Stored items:
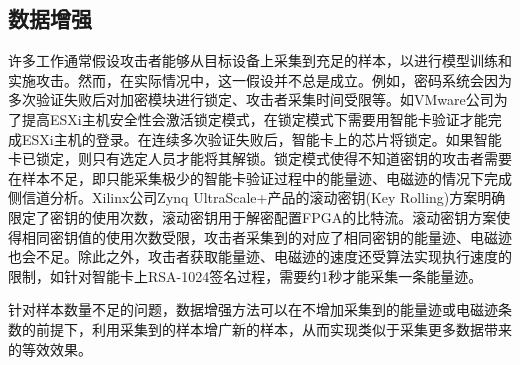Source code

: {	\subsection{数据增强}
	
	许多工作通常假设攻击者能够从目标设备上采集到充足的样本，以进行模型训练和实施攻击。然而，在实际情况中，这一假设并不总是成立。例如，密码系统会因为多次验证失败后对加密模块进行锁定、攻击者采集时间受限等。如VMware公司为了提高ESXi主机安全性会激活锁定模式，在锁定模式下需要用智能卡验证才能完成ESXi主机的登录。在连续多次验证失败后，智能卡上的芯片将锁定。如果智能卡已锁定，则只有选定人员才能将其解锁\citep{GUID-04636353-4A11-4874-9D59-7F4F4E5CF1F}。锁定模式使得不知道密钥的攻击者需要在样本不足，即只能采集极少的智能卡验证过程中的能量迹、电磁迹的情况下完成侧信道分析。Xilinx公司Zynq UltraScale+产品的滚动密钥(Key Rolling)方案明确限定了密钥的使用次数\citep{UG1085}，滚动密钥用于解密配置FPGA的比特流。滚动密钥方案使得相同密钥值的使用次数受限，攻击者采集到的对应了相同密钥的能量迹、电磁迹也会不足。除此之外，攻击者获取能量迹、电磁迹的速度还受算法实现执行速度的限制，如针对智能卡上RSA-1024签名过程，需要约1秒才能采集一条能量迹。
	
	针对样本数量不足的问题，数据增强方法可以在不增加采集到的能量迹或电磁迹条数的前提下，利用采集到的样本增广新的样本，从而实现类似于采集更多数据带来的等效效果。
	
}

§ **DIRECTIONS**:
All lines from the one that holds "针对样本数量不足的问题，数据" to the end of the entries above must be transcribed exactly, both ends included, and no others.

§ **RESPONSE TO THE EXERCISE**:
	针对样本数量不足的问题，数据增强方法可以在不增加采集到的能量迹或电磁迹条数的前提下，利用采集到的样本增广新的样本，从而实现类似于采集更多数据带来的等效效果。
	
}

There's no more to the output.